Can you set down, exactly as they appear below, the lines from the opening of the material through the one bearing "a time sheet</span></span>", minus the pictures?

————————

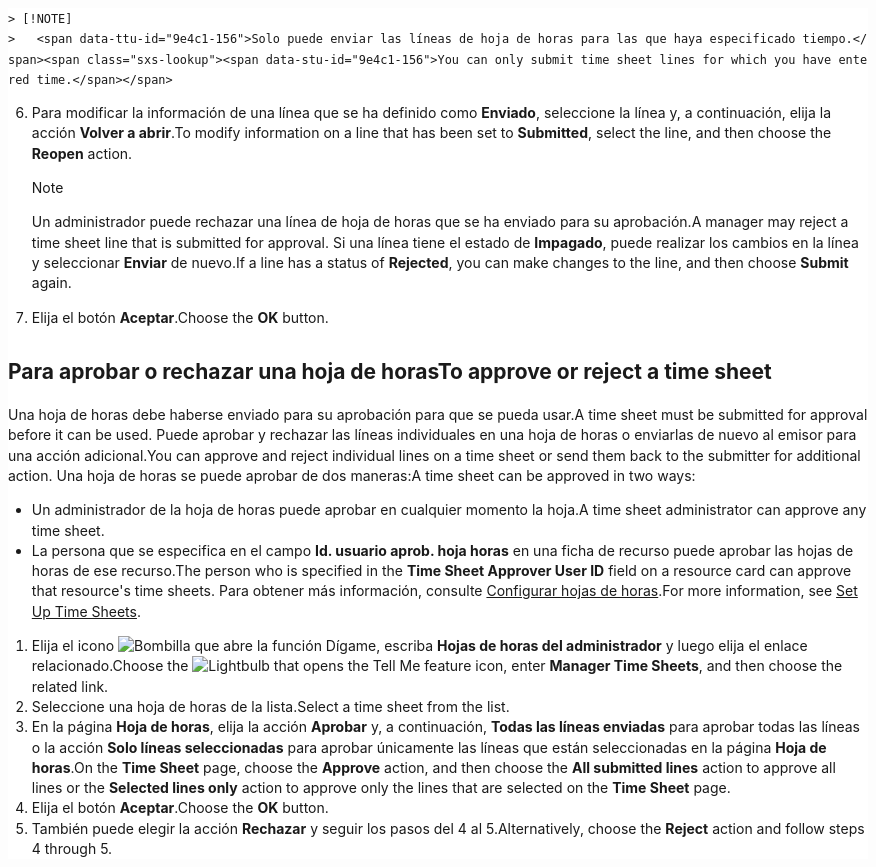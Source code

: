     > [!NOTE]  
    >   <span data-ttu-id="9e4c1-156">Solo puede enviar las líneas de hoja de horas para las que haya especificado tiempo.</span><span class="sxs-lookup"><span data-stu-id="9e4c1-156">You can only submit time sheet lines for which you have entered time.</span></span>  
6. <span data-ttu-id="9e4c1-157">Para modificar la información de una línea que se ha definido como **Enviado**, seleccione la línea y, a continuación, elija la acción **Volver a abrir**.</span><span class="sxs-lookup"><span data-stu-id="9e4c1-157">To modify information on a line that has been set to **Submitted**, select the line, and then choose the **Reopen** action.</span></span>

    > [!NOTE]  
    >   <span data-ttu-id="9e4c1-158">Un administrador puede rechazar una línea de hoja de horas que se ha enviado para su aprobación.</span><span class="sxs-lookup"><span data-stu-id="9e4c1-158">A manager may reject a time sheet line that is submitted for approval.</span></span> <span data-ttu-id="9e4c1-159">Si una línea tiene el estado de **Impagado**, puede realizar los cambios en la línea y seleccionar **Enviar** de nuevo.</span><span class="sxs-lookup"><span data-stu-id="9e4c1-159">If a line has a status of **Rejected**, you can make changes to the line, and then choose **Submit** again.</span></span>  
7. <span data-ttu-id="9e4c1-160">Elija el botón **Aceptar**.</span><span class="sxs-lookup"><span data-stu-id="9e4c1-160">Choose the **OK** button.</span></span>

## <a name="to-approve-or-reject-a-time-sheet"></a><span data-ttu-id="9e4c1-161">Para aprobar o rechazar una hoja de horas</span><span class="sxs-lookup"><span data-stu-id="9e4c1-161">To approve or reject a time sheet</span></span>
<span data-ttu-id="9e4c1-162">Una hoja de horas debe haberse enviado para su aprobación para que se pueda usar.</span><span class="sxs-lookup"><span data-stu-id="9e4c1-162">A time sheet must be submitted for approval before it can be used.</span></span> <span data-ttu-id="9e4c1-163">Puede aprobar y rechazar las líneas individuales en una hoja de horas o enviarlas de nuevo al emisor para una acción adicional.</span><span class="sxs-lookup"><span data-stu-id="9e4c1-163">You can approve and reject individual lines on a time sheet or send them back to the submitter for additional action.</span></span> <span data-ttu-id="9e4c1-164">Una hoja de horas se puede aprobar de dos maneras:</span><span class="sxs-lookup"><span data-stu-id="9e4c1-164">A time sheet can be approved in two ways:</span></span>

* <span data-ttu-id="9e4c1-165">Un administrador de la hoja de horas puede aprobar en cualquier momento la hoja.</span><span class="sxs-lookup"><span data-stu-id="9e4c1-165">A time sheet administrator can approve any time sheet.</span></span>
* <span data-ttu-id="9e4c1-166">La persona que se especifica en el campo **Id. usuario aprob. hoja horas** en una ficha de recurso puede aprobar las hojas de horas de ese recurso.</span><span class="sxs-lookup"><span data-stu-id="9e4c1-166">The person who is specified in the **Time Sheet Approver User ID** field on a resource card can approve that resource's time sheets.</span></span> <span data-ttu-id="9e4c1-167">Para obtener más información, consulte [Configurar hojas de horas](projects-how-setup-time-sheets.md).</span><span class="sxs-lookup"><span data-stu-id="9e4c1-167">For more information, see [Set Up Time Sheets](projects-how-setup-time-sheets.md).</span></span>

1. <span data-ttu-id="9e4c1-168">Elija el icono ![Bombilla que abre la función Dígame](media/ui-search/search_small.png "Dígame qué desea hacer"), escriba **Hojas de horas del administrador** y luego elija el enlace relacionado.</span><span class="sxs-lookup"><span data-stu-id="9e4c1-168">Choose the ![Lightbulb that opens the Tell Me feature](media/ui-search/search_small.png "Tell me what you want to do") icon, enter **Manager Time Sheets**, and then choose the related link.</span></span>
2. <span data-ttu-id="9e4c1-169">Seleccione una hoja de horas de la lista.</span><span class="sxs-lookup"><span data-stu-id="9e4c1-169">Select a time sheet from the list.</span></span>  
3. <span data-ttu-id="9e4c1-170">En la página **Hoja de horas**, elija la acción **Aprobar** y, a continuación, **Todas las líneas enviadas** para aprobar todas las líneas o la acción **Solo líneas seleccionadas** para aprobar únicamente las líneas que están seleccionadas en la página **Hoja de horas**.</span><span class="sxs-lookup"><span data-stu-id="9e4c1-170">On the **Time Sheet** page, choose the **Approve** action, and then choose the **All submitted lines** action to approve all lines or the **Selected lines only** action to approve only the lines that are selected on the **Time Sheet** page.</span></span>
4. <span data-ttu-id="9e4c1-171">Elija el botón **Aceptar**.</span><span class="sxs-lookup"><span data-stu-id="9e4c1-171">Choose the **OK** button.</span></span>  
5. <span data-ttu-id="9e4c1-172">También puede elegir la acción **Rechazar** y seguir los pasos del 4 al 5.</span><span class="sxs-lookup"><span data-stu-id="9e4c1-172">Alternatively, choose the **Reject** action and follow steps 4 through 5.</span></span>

————————

WRITTEN REPLY:
Source code

:     > [!NOTE]  
    >   <span data-ttu-id="9e4c1-156">Solo puede enviar las líneas de hoja de horas para las que haya especificado tiempo.</span><span class="sxs-lookup"><span data-stu-id="9e4c1-156">You can only submit time sheet lines for which you have entered time.</span></span>  
6. <span data-ttu-id="9e4c1-157">Para modificar la información de una línea que se ha definido como **Enviado**, seleccione la línea y, a continuación, elija la acción **Volver a abrir**.</span><span class="sxs-lookup"><span data-stu-id="9e4c1-157">To modify information on a line that has been set to **Submitted**, select the line, and then choose the **Reopen** action.</span></span>

    > [!NOTE]  
    >   <span data-ttu-id="9e4c1-158">Un administrador puede rechazar una línea de hoja de horas que se ha enviado para su aprobación.</span><span class="sxs-lookup"><span data-stu-id="9e4c1-158">A manager may reject a time sheet line that is submitted for approval.</span></span> <span data-ttu-id="9e4c1-159">Si una línea tiene el estado de **Impagado**, puede realizar los cambios en la línea y seleccionar **Enviar** de nuevo.</span><span class="sxs-lookup"><span data-stu-id="9e4c1-159">If a line has a status of **Rejected**, you can make changes to the line, and then choose **Submit** again.</span></span>  
7. <span data-ttu-id="9e4c1-160">Elija el botón **Aceptar**.</span><span class="sxs-lookup"><span data-stu-id="9e4c1-160">Choose the **OK** button.</span></span>

## <a name="to-approve-or-reject-a-time-sheet"></a><span data-ttu-id="9e4c1-161">Para aprobar o rechazar una hoja de horas</span><span class="sxs-lookup"><span data-stu-id="9e4c1-161">To approve or reject a time sheet</span></span>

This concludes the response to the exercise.